Extract all lines from the data beneath that include the word "during".

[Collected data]
########

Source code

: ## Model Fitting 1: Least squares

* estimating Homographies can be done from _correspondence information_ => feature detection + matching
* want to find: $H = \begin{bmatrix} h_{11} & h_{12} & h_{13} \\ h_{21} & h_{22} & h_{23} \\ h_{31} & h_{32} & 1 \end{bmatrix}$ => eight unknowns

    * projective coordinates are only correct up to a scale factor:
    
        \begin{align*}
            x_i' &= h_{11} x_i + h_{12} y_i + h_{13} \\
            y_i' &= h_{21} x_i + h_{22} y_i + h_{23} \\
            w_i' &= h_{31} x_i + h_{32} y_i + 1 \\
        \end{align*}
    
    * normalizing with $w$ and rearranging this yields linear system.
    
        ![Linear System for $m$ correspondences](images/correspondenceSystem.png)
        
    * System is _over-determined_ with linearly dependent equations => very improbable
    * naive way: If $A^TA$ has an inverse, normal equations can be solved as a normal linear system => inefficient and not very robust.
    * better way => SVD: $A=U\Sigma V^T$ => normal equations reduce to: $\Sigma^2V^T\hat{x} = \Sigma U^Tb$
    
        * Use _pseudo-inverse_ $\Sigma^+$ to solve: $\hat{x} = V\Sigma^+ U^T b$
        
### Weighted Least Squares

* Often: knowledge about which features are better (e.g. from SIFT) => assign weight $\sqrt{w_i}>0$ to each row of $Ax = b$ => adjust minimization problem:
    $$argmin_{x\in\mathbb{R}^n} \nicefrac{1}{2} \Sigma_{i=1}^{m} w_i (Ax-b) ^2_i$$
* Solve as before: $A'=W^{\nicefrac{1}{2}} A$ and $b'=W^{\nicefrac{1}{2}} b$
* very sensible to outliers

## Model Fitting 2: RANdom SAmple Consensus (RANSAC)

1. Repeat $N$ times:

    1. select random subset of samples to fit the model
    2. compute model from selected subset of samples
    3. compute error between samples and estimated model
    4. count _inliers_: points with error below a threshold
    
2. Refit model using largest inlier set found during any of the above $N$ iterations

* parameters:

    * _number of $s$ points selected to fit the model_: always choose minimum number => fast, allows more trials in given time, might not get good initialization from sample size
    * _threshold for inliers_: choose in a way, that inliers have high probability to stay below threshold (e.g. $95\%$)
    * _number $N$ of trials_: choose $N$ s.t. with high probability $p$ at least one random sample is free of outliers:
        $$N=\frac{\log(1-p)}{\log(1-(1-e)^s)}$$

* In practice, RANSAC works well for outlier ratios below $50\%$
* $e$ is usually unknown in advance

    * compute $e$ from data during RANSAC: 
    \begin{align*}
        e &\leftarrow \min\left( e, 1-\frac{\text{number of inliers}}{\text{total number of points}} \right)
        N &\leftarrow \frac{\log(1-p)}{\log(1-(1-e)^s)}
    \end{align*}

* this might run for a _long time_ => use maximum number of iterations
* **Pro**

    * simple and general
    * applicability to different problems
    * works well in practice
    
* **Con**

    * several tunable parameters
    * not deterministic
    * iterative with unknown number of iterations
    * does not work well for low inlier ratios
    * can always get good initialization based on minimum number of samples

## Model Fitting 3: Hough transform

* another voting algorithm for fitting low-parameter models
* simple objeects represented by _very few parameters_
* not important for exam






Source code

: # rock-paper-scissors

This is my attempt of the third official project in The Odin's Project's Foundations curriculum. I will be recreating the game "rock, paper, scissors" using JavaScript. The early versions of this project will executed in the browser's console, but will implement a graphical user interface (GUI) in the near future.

########

__WRITTEN SOLUTION__:
2. Refit model using largest inlier set found during any of the above $N$ iterations
    * compute $e$ from data during RANSAC: 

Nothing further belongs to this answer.